Celles-ci prévoient, globalement, que la plaque doit être fixée à l’arrière du véhicule, entre « les plans longitudinaux passant par les extrémités extérieures du véhicule ».
Elle doit être perpendiculaire au plan longitudinal médian du véhicule et peut être inclinée par rapport à la verticale d’un angle ne dépassant pas 30 degrés lorsque la face portant le numéro d’immatriculation est tournée vers le haut et moins de 15 degrés lorsque la face est tournée vers le bas.
L’emplacement de la plaque d’immatriculation ne doit pas se trouver à plus de 1,50 mètre du sol, ni à moins de 0,20 mètre.

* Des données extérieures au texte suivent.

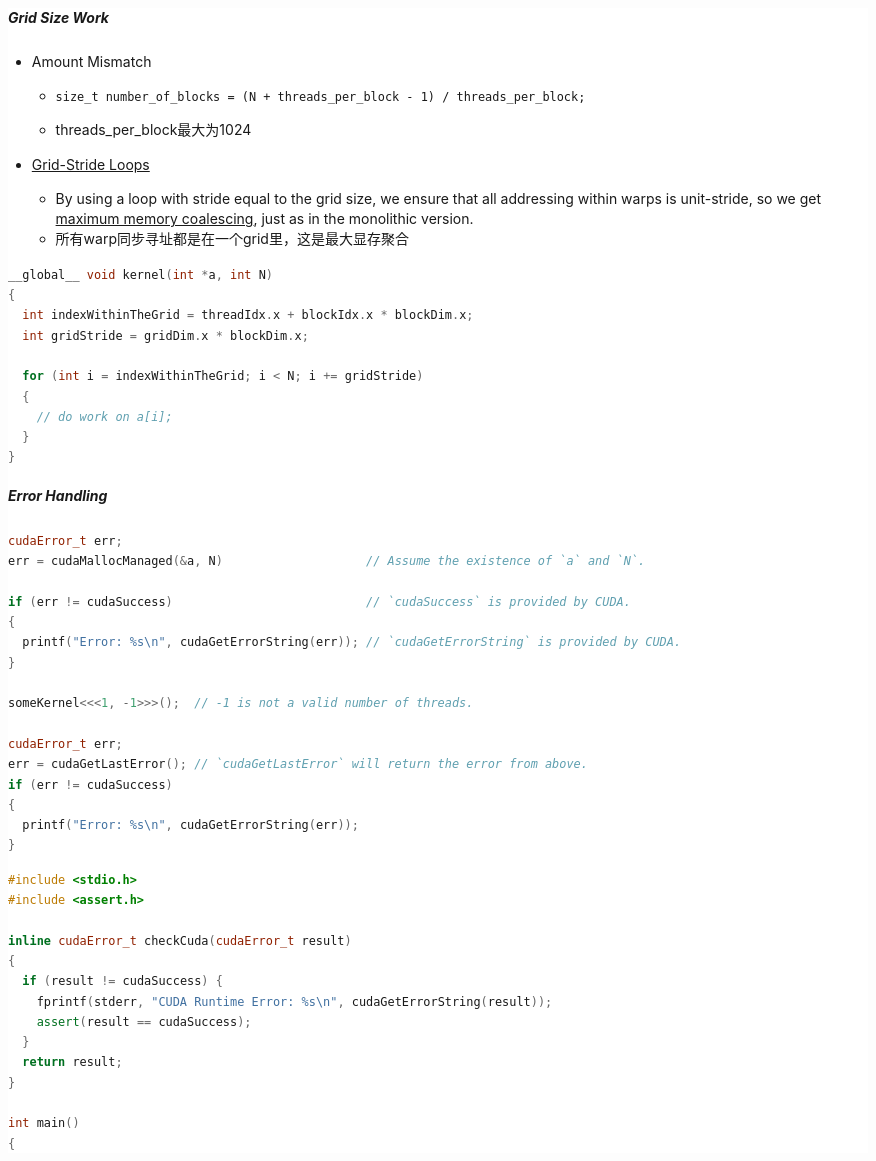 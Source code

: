
##### Grid Size Work 

* Amount Mismatch

  * `size_t number_of_blocks = (N + threads_per_block - 1) / threads_per_block;`

  * threads_per_block最大为1024


* [Grid-Stride Loops](https://developer.nvidia.com/blog/cuda-pro-tip-write-flexible-kernels-grid-stride-loops/)

  * By using a loop with stride equal to the grid size, we ensure that all addressing within warps is unit-stride, so we get [maximum memory coalescing](https://developer.nvidia.com/blog/parallelforall/how-access-global-memory-efficiently-cuda-c-kernels/), just as in the monolithic version.
  * 所有warp同步寻址都是在一个grid里，这是最大显存聚合


```cpp
__global__ void kernel(int *a, int N)
{
  int indexWithinTheGrid = threadIdx.x + blockIdx.x * blockDim.x;
  int gridStride = gridDim.x * blockDim.x;

  for (int i = indexWithinTheGrid; i < N; i += gridStride)
  {
    // do work on a[i];
  }
}
```

##### Error Handling

```c++
cudaError_t err;
err = cudaMallocManaged(&a, N)                    // Assume the existence of `a` and `N`.

if (err != cudaSuccess)                           // `cudaSuccess` is provided by CUDA.
{
  printf("Error: %s\n", cudaGetErrorString(err)); // `cudaGetErrorString` is provided by CUDA.
}

someKernel<<<1, -1>>>();  // -1 is not a valid number of threads.

cudaError_t err;
err = cudaGetLastError(); // `cudaGetLastError` will return the error from above.
if (err != cudaSuccess)
{
  printf("Error: %s\n", cudaGetErrorString(err));
}
```

```c++
#include <stdio.h>
#include <assert.h>

inline cudaError_t checkCuda(cudaError_t result)
{
  if (result != cudaSuccess) {
    fprintf(stderr, "CUDA Runtime Error: %s\n", cudaGetErrorString(result));
    assert(result == cudaSuccess);
  }
  return result;
}

int main()
{

``` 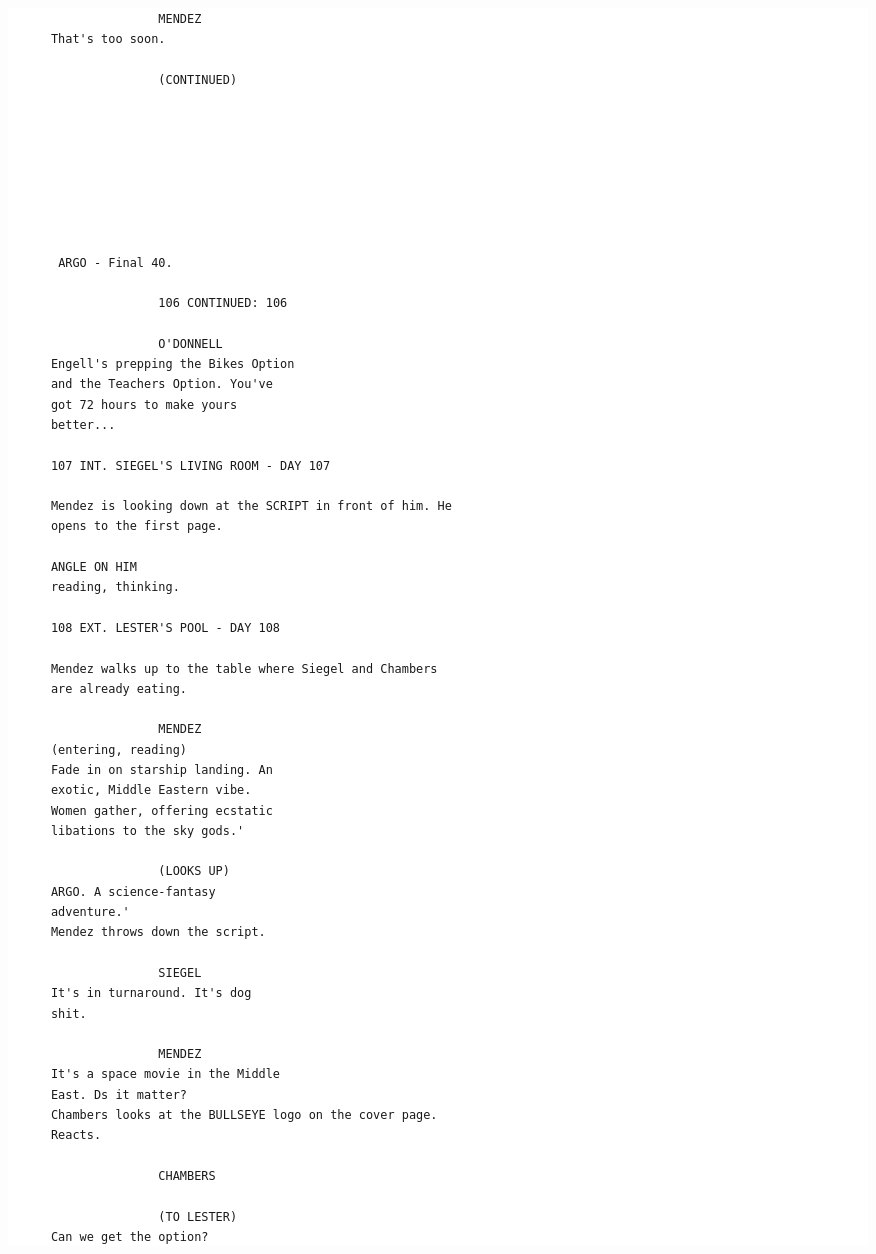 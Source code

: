                          MENDEZ
          That's too soon.

                         (CONTINUED)

                         

                         

                         

                         
           ARGO - Final 40.

                         106 CONTINUED: 106

                         O'DONNELL
          Engell's prepping the Bikes Option
          and the Teachers Option. You've
          got 72 hours to make yours
          better...

          107 INT. SIEGEL'S LIVING ROOM - DAY 107

          Mendez is looking down at the SCRIPT in front of him. He
          opens to the first page.

          ANGLE ON HIM
          reading, thinking.

          108 EXT. LESTER'S POOL - DAY 108

          Mendez walks up to the table where Siegel and Chambers
          are already eating.

                         MENDEZ
          (entering, reading)
          Fade in on starship landing. An
          exotic, Middle Eastern vibe.
          Women gather, offering ecstatic
          libations to the sky gods.'

                         (LOOKS UP)
          ARGO. A science-fantasy
          adventure.'
          Mendez throws down the script.

                         SIEGEL
          It's in turnaround. It's dog 
          shit.

                         MENDEZ
          It's a space movie in the Middle 
          East. Ds it matter? 
          Chambers looks at the BULLSEYE logo on the cover page. 
          Reacts. 

                         CHAMBERS

                         (TO LESTER) 
          Can we get the option?
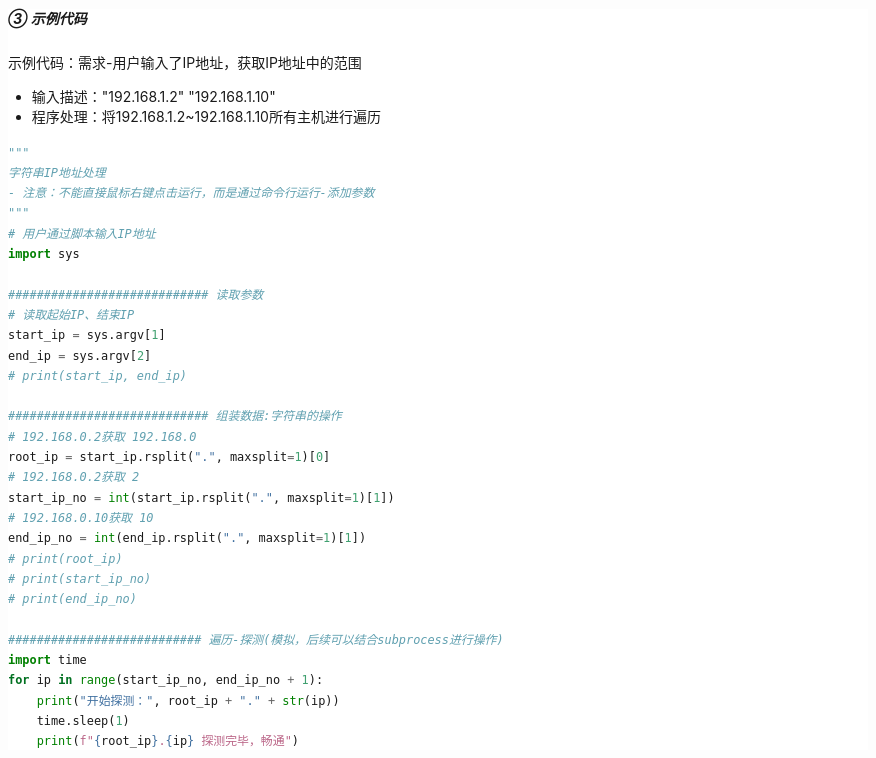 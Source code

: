 ##### ③ 示例代码

示例代码：需求-用户输入了IP地址，获取IP地址中的范围

- 输入描述："192.168.1.2" "192.168.1.10"
- 程序处理：将192.168.1.2~192.168.1.10所有主机进行遍历

```python
"""
字符串IP地址处理
- 注意：不能直接鼠标右键点击运行，而是通过命令行运行-添加参数
"""
# 用户通过脚本输入IP地址
import sys

############################ 读取参数
# 读取起始IP、结束IP
start_ip = sys.argv[1]
end_ip = sys.argv[2]
# print(start_ip, end_ip)

############################ 组装数据:字符串的操作
# 192.168.0.2获取 192.168.0
root_ip = start_ip.rsplit(".", maxsplit=1)[0]
# 192.168.0.2获取 2
start_ip_no = int(start_ip.rsplit(".", maxsplit=1)[1])
# 192.168.0.10获取 10
end_ip_no = int(end_ip.rsplit(".", maxsplit=1)[1])
# print(root_ip)
# print(start_ip_no)
# print(end_ip_no)

########################### 遍历-探测(模拟，后续可以结合subprocess进行操作)
import time
for ip in range(start_ip_no, end_ip_no + 1):
    print("开始探测：", root_ip + "." + str(ip))
    time.sleep(1)
    print(f"{root_ip}.{ip} 探测完毕，畅通")

```

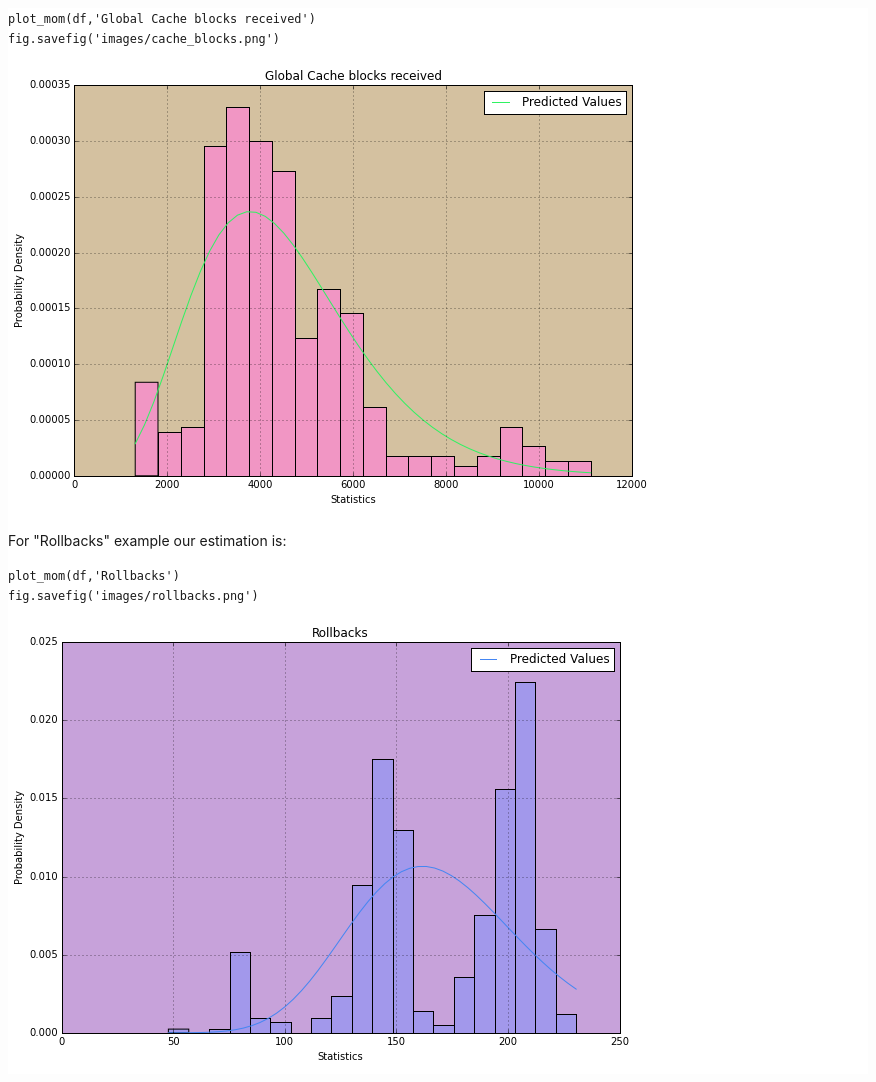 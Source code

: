 
    plot_mom(df,'Global Cache blocks received')
    fig.savefig('images/cache_blocks.png')


![png](method_of_moments_files/method_of_moments_33_0.png)


For "Rollbacks" example our estimation is:


    plot_mom(df,'Rollbacks')
    fig.savefig('images/rollbacks.png')


![png](method_of_moments_files/method_of_moments_35_0.png)
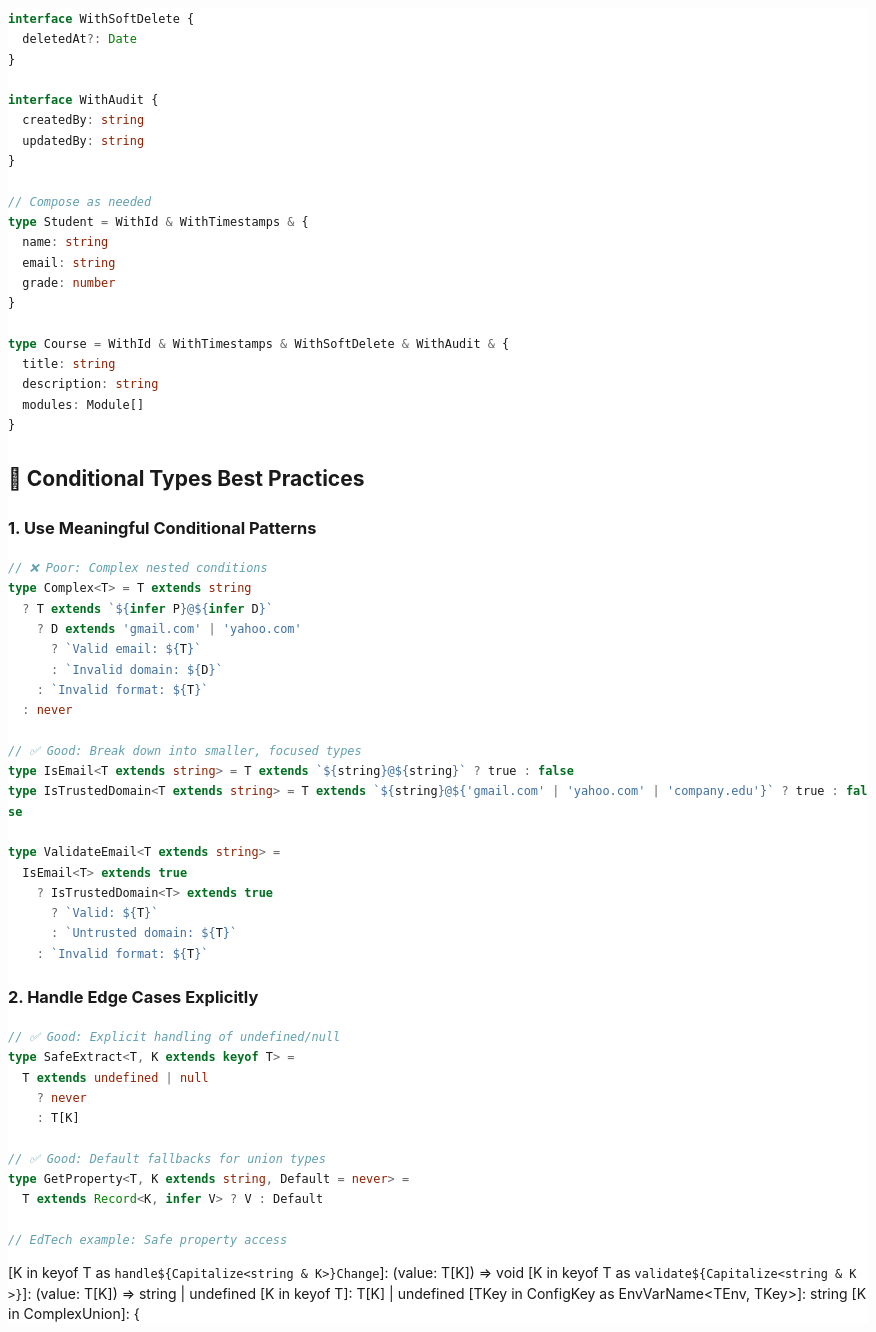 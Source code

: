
 ```typescript
interface WithSoftDelete {
  deletedAt?: Date
}

interface WithAudit {
  createdBy: string
  updatedBy: string
}

// Compose as needed
type Student = WithId & WithTimestamps & {
  name: string
  email: string
  grade: number
}

type Course = WithId & WithTimestamps & WithSoftDelete & WithAudit & {
  title: string
  description: string
  modules: Module[]
}
```

## 🔧 Conditional Types Best Practices

### 1. Use Meaningful Conditional Patterns
```typescript
// ❌ Poor: Complex nested conditions
type Complex<T> = T extends string 
  ? T extends `${infer P}@${infer D}` 
    ? D extends 'gmail.com' | 'yahoo.com' 
      ? `Valid email: ${T}` 
      : `Invalid domain: ${D}`
    : `Invalid format: ${T}`
  : never

// ✅ Good: Break down into smaller, focused types
type IsEmail<T extends string> = T extends `${string}@${string}` ? true : false
type IsTrustedDomain<T extends string> = T extends `${string}@${'gmail.com' | 'yahoo.com' | 'company.edu'}` ? true : false

type ValidateEmail<T extends string> = 
  IsEmail<T> extends true
    ? IsTrustedDomain<T> extends true
      ? `Valid: ${T}`
      : `Untrusted domain: ${T}`
    : `Invalid format: ${T}`
```

### 2. Handle Edge Cases Explicitly
```typescript
// ✅ Good: Explicit handling of undefined/null
type SafeExtract<T, K extends keyof T> = 
  T extends undefined | null 
    ? never 
    : T[K]

// ✅ Good: Default fallbacks for union types
type GetProperty<T, K extends string, Default = never> = 
  T extends Record<K, infer V> ? V : Default

// EdTech example: Safe property access
```

  [K in keyof T as `handle${Capitalize<string & K>}Change`]: (value: T[K]) => void
  [K in keyof T as `validate${Capitalize<string & K>}`]: (value: T[K]) => string | undefined
  [K in keyof T]: T[K] | undefined
  [TKey in ConfigKey as EnvVarName<TEnv, TKey>]: string
  [K in ComplexUnion]: {
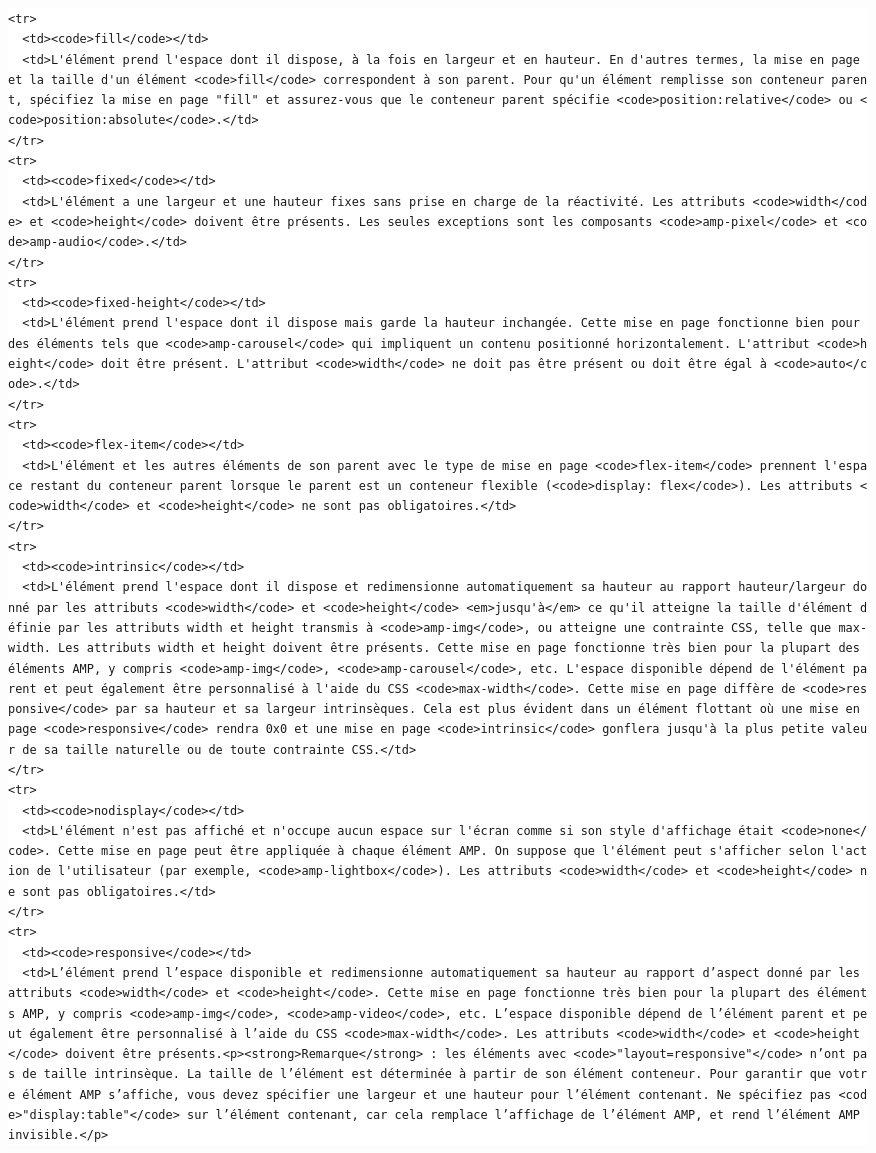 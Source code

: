     <tr>
      <td><code>fill</code></td>
      <td>L'élément prend l'espace dont il dispose, à la fois en largeur et en hauteur. En d'autres termes, la mise en page et la taille d'un élément <code>fill</code> correspondent à son parent. Pour qu'un élément remplisse son conteneur parent, spécifiez la mise en page "fill" et assurez-vous que le conteneur parent spécifie <code>position:relative</code> ou <code>position:absolute</code>.</td>
    </tr>
    <tr>
      <td><code>fixed</code></td>
      <td>L'élément a une largeur et une hauteur fixes sans prise en charge de la réactivité. Les attributs <code>width</code> et <code>height</code> doivent être présents. Les seules exceptions sont les composants <code>amp-pixel</code> et <code>amp-audio</code>.</td>
    </tr>
    <tr>
      <td><code>fixed-height</code></td>
      <td>L'élément prend l'espace dont il dispose mais garde la hauteur inchangée. Cette mise en page fonctionne bien pour des éléments tels que <code>amp-carousel</code> qui impliquent un contenu positionné horizontalement. L'attribut <code>height</code> doit être présent. L'attribut <code>width</code> ne doit pas être présent ou doit être égal à <code>auto</code>.</td>
    </tr>
    <tr>
      <td><code>flex-item</code></td>
      <td>L'élément et les autres éléments de son parent avec le type de mise en page <code>flex-item</code> prennent l'espace restant du conteneur parent lorsque le parent est un conteneur flexible (<code>display: flex</code>). Les attributs <code>width</code> et <code>height</code> ne sont pas obligatoires.</td>
    </tr>
    <tr>
      <td><code>intrinsic</code></td>
      <td>L'élément prend l'espace dont il dispose et redimensionne automatiquement sa hauteur au rapport hauteur/largeur donné par les attributs <code>width</code> et <code>height</code> <em>jusqu'à</em> ce qu'il atteigne la taille d'élément définie par les attributs width et height transmis à <code>amp-img</code>, ou atteigne une contrainte CSS, telle que max-width. Les attributs width et height doivent être présents. Cette mise en page fonctionne très bien pour la plupart des éléments AMP, y compris <code>amp-img</code>, <code>amp-carousel</code>, etc. L'espace disponible dépend de l'élément parent et peut également être personnalisé à l'aide du CSS <code>max-width</code>. Cette mise en page diffère de <code>responsive</code> par sa hauteur et sa largeur intrinsèques. Cela est plus évident dans un élément flottant où une mise en page <code>responsive</code> rendra 0x0 et une mise en page <code>intrinsic</code> gonflera jusqu'à la plus petite valeur de sa taille naturelle ou de toute contrainte CSS.</td>
    </tr>
    <tr>
      <td><code>nodisplay</code></td>
      <td>L'élément n'est pas affiché et n'occupe aucun espace sur l'écran comme si son style d'affichage était <code>none</code>. Cette mise en page peut être appliquée à chaque élément AMP. On suppose que l'élément peut s'afficher selon l'action de l'utilisateur (par exemple, <code>amp-lightbox</code>). Les attributs <code>width</code> et <code>height</code> ne sont pas obligatoires.</td>
    </tr>
    <tr>
      <td><code>responsive</code></td>
      <td>L’élément prend l’espace disponible et redimensionne automatiquement sa hauteur au rapport d’aspect donné par les attributs <code>width</code> et <code>height</code>. Cette mise en page fonctionne très bien pour la plupart des éléments AMP, y compris <code>amp-img</code>, <code>amp-video</code>, etc. L’espace disponible dépend de l’élément parent et peut également être personnalisé à l’aide du CSS <code>max-width</code>. Les attributs <code>width</code> et <code>height</code> doivent être présents.<p><strong>Remarque</strong> : les éléments avec <code>"layout=responsive"</code> n’ont pas de taille intrinsèque. La taille de l’élément est déterminée à partir de son élément conteneur. Pour garantir que votre élément AMP s’affiche, vous devez spécifier une largeur et une hauteur pour l’élément contenant. Ne spécifiez pas <code>"display:table"</code> sur l’élément contenant, car cela remplace l’affichage de l’élément AMP, et rend l’élément AMP invisible.</p>
</td>
    </tr>
  </tbody>
</table>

Dans tous les cas, les éléments de fixation de la plaque doivent impérativement être de la même couleur que celle de la zone sur laquelle ils sont apposés. Vous devrez ainsi, en fonction des circonstances, utilisés des rivets blancs ou bleus.
A retenir :
– le symbole européen et l’identifiant territorial sont obligatoires
– la fabrication et l’installation des plaques d’immatriculation répondent à des normes strictes
– les véhicules enregistrés en « usage collection » bénéficient de plusieurs dérogations.
Texte de référence : arrêté du 9 février 2009 fixant les caractéristiques et mode de pose des plaques d’immatriculation des véhicules.